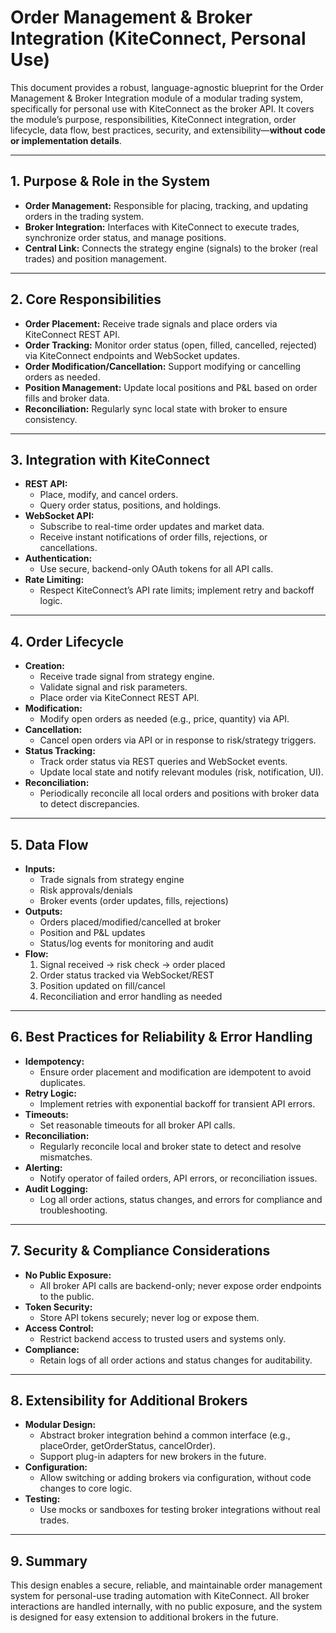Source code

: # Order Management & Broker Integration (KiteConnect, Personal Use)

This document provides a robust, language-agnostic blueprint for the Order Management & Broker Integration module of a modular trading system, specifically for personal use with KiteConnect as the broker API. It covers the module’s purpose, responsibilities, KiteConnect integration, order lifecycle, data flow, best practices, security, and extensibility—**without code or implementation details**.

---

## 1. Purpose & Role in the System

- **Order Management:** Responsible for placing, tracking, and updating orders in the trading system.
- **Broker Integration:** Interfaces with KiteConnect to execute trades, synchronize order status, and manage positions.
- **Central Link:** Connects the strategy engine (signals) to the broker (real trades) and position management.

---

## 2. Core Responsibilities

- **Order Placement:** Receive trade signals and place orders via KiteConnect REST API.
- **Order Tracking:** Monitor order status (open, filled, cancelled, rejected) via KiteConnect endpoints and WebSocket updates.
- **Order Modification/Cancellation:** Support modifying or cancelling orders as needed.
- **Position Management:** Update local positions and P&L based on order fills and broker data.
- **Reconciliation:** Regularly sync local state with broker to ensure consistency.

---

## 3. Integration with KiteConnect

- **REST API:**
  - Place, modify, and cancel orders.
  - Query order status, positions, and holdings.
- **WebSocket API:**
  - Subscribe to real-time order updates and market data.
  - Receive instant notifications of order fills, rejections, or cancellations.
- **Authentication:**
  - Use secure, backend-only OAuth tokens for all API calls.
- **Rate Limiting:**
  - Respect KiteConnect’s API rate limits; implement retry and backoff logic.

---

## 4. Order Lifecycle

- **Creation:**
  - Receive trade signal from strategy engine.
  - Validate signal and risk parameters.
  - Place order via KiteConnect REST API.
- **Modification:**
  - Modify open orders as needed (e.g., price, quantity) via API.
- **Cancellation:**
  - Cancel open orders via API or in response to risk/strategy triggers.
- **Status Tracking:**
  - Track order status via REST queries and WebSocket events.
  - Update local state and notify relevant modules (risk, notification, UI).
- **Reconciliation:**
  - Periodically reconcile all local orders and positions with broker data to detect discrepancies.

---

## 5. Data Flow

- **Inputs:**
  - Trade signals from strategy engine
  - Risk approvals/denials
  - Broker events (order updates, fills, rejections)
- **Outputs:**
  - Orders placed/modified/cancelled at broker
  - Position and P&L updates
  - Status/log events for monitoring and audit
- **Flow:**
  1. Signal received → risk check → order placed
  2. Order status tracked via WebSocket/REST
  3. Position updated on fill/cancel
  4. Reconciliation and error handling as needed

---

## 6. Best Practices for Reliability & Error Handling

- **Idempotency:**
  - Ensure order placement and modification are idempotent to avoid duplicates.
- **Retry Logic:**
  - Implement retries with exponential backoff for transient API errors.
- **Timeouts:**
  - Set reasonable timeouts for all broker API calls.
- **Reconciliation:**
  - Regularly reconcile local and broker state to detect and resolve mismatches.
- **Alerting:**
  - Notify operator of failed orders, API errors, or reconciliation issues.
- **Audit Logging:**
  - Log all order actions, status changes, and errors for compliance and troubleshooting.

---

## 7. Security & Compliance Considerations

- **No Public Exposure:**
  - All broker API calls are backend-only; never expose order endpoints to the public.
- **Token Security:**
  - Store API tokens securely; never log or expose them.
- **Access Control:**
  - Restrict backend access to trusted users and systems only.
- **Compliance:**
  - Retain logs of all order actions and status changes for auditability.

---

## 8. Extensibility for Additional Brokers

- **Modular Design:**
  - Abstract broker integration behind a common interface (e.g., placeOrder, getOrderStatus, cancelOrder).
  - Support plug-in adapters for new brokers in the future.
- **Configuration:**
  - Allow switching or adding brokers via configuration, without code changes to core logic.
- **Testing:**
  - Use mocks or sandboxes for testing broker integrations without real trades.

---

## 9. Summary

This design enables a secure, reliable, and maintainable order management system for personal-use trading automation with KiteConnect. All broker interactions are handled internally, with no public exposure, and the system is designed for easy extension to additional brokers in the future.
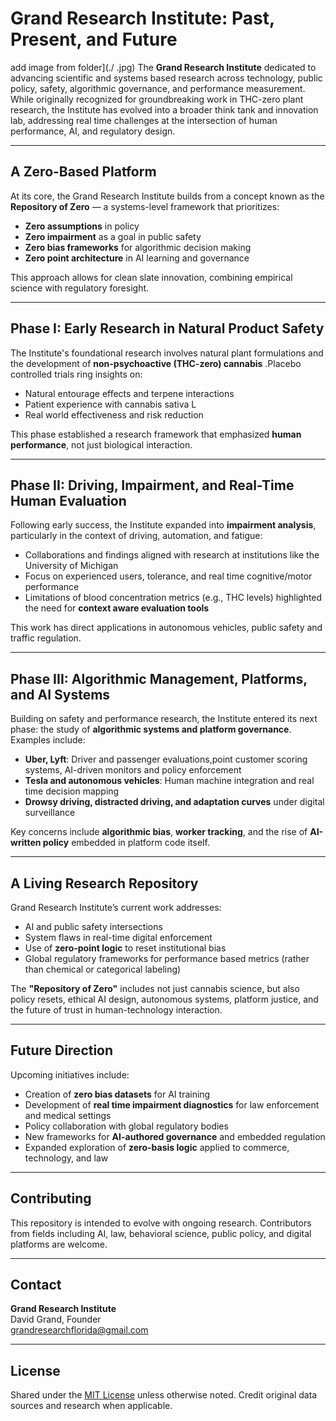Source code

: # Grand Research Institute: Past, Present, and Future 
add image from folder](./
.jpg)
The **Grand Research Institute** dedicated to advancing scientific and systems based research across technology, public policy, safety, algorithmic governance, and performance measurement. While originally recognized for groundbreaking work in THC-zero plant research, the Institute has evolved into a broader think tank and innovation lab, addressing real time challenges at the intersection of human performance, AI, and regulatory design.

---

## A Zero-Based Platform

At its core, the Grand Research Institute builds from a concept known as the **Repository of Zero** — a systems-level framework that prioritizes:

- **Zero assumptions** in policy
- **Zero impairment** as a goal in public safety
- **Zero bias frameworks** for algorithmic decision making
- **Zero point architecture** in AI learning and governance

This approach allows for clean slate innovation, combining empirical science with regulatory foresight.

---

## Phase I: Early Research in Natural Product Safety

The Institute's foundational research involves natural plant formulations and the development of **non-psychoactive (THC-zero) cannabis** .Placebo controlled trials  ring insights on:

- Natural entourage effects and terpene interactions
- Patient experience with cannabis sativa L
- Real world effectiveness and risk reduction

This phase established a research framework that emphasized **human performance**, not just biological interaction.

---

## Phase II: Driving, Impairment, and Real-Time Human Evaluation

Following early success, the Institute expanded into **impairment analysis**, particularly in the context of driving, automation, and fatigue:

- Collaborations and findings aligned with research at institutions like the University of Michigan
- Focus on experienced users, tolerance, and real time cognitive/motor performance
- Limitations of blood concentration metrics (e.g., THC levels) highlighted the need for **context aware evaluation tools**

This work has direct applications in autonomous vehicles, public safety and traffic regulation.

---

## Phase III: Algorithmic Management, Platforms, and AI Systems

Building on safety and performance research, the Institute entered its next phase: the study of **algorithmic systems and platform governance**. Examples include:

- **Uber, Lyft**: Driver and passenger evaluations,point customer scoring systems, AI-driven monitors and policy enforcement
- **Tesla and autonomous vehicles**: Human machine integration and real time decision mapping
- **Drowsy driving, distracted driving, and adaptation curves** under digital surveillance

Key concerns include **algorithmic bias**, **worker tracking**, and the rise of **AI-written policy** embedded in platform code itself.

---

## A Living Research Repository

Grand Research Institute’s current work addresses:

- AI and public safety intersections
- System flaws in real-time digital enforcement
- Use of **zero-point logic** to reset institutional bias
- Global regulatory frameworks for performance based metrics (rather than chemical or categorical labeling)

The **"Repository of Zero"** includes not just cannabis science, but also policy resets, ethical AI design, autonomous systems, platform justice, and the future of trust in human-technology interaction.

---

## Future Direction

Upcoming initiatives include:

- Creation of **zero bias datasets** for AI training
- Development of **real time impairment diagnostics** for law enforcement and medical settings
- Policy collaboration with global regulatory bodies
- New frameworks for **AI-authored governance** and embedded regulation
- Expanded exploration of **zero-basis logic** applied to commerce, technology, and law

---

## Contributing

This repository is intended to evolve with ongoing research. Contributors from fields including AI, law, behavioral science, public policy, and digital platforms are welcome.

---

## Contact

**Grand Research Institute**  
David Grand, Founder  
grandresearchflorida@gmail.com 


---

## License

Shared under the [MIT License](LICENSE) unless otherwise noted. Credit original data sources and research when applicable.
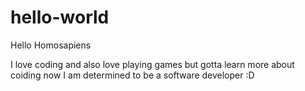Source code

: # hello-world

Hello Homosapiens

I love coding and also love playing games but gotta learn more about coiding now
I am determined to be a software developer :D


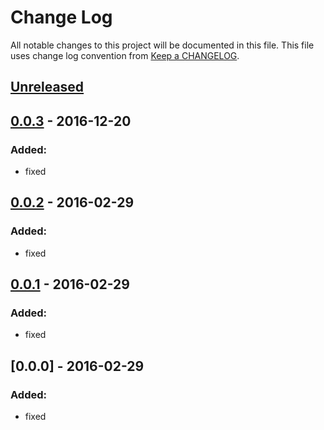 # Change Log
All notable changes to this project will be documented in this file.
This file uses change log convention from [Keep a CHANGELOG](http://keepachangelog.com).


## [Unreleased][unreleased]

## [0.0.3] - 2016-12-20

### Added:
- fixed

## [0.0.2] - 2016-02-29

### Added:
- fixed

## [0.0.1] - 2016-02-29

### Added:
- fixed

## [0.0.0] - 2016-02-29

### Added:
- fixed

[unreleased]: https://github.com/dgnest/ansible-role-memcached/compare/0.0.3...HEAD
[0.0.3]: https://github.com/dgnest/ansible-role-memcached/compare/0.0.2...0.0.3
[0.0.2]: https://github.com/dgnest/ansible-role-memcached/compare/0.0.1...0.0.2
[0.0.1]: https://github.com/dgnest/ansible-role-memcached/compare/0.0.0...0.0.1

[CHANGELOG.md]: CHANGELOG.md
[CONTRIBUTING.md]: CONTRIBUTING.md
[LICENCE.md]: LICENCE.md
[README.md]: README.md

──────

= TASK GOAL =
Without the pictures, write out the lines from the beginning of the entries through the line with "## 1. Purpose & Role in the System".

= EXERCISE ANSWER =
Source code

: # Order Management & Broker Integration (KiteConnect, Personal Use)

This document provides a robust, language-agnostic blueprint for the Order Management & Broker Integration module of a modular trading system, specifically for personal use with KiteConnect as the broker API. It covers the module’s purpose, responsibilities, KiteConnect integration, order lifecycle, data flow, best practices, security, and extensibility—**without code or implementation details**.

---

## 1. Purpose & Role in the System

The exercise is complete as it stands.